> [THE PROBLEM] For the string "them", state the number of lines in the data that contain it, and nothing else.

——

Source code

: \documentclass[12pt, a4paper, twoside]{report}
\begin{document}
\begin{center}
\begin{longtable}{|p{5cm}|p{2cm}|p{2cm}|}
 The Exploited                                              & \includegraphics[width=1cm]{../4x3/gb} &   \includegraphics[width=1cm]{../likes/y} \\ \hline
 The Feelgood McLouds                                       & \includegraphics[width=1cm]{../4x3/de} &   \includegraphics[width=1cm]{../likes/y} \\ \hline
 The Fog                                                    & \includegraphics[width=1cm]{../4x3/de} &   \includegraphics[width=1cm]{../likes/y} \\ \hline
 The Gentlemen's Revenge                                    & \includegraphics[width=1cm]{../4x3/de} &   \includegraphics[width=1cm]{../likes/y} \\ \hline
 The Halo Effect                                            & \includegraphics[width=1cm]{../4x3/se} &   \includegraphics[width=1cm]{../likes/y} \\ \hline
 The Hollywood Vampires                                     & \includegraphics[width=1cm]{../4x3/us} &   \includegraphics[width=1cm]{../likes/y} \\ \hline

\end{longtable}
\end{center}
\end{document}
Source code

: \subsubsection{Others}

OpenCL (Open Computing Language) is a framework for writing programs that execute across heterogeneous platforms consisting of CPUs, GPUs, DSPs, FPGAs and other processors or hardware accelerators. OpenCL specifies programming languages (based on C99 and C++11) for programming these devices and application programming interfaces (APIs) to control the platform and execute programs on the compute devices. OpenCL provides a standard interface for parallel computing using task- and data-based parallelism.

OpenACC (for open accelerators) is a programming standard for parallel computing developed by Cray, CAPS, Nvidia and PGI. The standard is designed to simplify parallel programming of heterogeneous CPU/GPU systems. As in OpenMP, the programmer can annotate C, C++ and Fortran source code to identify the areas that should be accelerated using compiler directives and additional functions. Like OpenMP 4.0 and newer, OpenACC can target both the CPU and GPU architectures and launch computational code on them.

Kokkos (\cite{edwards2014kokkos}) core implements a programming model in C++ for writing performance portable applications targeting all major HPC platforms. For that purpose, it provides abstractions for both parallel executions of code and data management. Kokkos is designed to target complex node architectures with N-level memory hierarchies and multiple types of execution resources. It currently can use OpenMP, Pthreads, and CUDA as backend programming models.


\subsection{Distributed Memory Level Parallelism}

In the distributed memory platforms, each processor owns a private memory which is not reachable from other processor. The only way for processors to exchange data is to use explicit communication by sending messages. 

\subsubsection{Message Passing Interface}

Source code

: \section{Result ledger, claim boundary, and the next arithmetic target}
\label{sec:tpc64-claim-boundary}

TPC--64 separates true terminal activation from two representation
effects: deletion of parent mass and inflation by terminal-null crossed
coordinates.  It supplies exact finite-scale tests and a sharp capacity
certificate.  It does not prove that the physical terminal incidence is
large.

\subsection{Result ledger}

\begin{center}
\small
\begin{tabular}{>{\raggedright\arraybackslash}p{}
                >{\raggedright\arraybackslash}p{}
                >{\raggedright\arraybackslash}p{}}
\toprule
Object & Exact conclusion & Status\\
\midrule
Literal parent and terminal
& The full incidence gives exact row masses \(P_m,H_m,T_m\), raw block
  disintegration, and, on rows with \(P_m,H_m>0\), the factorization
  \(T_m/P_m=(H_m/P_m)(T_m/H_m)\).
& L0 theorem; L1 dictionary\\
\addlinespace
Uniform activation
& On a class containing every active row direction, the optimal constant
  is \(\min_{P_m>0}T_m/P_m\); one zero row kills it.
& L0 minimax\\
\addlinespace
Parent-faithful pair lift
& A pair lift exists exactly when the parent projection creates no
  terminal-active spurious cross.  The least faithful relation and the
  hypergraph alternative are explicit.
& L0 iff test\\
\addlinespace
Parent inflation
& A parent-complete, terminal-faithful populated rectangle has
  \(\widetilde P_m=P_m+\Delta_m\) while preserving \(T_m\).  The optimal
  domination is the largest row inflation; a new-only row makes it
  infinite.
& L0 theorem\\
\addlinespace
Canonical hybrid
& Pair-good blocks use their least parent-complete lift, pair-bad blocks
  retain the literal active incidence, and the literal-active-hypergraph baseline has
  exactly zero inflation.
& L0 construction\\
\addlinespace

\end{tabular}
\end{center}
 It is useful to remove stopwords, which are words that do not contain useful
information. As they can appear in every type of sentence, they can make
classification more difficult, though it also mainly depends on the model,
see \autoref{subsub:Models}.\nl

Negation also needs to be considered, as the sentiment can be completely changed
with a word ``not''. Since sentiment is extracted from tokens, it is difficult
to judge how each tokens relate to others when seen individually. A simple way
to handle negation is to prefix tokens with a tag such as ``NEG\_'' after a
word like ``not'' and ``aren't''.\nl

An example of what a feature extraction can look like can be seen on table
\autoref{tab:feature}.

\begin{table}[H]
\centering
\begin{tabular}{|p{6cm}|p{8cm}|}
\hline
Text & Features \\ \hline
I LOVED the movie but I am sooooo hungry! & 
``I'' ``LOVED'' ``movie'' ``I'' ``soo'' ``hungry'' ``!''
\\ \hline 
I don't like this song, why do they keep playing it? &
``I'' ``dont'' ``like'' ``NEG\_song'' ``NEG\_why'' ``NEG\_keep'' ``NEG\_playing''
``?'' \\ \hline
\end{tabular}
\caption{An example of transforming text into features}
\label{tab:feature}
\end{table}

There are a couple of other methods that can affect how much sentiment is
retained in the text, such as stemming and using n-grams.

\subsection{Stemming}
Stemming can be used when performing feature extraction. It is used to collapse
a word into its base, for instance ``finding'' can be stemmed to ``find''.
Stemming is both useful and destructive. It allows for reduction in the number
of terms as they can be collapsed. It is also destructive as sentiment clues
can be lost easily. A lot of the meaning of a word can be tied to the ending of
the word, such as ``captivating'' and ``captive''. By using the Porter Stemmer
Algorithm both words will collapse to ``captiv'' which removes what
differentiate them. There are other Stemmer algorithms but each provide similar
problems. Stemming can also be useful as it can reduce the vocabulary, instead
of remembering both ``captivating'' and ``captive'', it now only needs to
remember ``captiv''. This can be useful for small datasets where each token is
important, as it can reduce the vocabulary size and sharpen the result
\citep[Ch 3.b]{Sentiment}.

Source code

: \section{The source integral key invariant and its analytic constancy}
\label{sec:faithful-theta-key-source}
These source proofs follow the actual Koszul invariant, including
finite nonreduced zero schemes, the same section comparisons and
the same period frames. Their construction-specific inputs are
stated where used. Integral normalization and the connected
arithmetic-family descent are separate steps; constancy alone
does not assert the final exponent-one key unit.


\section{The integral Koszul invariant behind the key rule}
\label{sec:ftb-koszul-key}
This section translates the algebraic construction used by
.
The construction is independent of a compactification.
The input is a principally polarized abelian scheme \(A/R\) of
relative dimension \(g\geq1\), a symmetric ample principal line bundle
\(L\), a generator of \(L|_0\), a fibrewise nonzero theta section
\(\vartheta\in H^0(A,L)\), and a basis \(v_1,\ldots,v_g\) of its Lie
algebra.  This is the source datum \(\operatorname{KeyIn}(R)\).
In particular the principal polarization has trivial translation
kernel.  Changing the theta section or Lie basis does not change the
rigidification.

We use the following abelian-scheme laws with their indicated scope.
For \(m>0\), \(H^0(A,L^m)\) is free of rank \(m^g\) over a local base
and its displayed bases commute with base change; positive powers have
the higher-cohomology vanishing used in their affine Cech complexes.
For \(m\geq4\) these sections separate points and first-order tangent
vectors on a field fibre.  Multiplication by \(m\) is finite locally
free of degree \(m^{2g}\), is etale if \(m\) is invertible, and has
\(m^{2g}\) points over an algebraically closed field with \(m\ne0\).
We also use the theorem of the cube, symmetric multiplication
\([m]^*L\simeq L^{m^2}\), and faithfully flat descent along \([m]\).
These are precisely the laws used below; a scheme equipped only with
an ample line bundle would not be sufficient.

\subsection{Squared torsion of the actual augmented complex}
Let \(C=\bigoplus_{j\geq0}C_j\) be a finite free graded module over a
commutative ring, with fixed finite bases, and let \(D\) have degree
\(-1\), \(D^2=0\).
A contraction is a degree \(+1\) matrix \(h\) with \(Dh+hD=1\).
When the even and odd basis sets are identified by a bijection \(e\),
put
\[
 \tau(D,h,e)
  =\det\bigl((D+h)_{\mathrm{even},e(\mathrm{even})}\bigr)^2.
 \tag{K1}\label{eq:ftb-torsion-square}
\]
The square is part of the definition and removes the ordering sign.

——

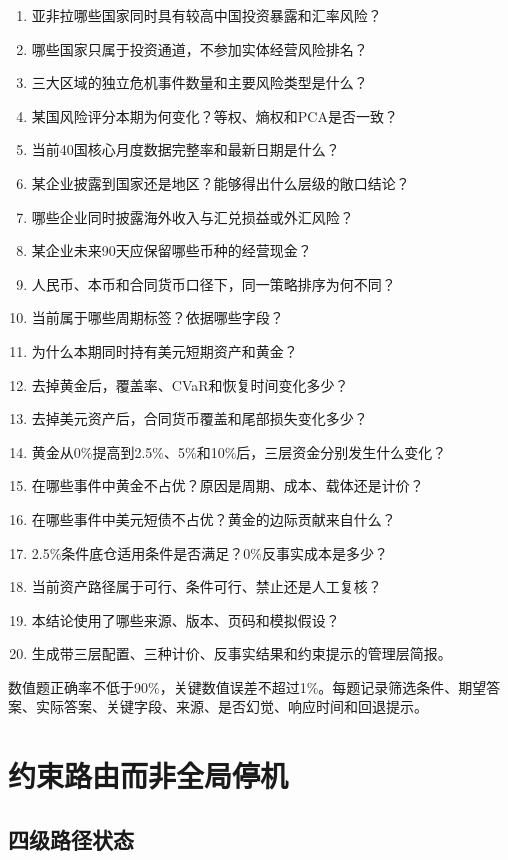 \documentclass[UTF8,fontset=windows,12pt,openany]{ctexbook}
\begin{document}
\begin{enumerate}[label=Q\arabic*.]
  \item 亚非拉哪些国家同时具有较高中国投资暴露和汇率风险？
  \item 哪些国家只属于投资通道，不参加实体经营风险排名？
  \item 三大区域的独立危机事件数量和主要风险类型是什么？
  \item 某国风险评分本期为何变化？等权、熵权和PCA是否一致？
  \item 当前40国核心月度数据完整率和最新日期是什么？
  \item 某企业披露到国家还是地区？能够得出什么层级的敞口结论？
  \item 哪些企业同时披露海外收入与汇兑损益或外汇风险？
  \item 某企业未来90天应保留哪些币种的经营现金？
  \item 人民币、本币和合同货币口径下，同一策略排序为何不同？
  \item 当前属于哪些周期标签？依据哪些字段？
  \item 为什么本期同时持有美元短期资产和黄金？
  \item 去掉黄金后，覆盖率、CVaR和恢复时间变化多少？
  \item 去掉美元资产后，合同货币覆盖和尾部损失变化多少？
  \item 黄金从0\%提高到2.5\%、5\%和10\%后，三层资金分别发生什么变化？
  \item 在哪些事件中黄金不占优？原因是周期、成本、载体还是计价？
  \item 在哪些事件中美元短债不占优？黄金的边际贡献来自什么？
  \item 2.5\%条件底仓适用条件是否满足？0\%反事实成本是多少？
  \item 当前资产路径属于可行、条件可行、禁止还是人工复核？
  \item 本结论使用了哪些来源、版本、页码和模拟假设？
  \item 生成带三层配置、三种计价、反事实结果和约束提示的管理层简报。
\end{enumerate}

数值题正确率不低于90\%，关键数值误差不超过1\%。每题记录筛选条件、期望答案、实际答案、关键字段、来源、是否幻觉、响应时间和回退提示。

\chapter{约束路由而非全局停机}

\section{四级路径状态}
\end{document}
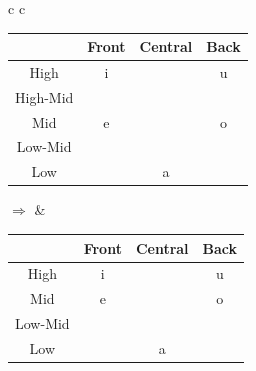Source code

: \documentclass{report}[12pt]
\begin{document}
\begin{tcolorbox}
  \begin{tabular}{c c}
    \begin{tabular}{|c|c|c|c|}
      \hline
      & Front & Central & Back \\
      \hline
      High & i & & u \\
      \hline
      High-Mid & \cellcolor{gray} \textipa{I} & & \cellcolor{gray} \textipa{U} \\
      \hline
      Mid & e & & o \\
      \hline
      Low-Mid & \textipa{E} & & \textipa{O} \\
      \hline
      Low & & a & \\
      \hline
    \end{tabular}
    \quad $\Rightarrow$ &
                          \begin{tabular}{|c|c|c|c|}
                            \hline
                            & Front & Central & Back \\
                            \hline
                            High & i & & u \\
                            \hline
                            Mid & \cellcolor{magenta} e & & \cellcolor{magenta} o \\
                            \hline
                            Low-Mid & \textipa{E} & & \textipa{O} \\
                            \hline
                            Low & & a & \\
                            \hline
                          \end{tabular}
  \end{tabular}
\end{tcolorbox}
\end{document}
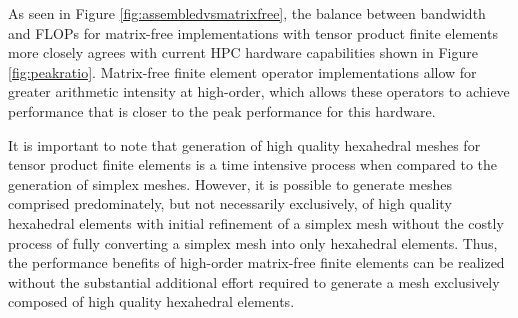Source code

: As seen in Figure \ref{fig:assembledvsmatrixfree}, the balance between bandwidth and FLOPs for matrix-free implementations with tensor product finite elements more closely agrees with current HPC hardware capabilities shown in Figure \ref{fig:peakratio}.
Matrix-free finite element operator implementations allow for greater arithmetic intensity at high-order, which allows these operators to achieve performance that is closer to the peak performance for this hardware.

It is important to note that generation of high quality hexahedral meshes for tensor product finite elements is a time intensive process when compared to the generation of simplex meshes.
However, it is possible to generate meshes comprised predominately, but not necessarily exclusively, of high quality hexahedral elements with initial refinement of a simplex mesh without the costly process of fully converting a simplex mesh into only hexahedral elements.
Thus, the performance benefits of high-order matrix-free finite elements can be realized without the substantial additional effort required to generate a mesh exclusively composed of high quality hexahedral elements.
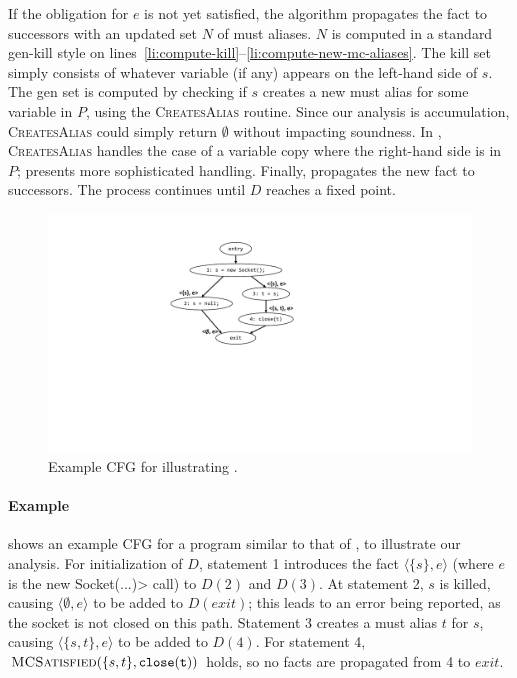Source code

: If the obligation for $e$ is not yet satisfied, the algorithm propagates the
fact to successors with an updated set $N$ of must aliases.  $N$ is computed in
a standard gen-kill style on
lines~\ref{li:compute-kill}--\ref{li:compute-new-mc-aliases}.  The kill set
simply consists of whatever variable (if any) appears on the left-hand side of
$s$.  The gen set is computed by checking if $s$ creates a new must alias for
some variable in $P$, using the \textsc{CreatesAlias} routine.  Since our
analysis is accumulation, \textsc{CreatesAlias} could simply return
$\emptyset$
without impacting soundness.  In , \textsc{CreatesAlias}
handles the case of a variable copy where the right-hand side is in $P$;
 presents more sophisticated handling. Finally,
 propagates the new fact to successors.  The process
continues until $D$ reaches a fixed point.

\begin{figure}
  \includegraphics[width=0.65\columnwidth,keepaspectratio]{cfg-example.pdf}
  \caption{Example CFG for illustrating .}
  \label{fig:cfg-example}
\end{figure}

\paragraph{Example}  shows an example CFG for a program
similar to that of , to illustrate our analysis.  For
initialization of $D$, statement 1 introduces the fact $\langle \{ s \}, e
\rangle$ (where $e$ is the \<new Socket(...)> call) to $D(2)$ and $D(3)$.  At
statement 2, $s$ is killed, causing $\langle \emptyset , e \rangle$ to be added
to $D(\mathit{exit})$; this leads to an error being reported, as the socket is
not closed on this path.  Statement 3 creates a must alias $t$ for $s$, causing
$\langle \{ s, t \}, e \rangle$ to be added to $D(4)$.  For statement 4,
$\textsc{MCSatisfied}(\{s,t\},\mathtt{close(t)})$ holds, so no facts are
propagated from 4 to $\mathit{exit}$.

——

> [RESPONSE] 2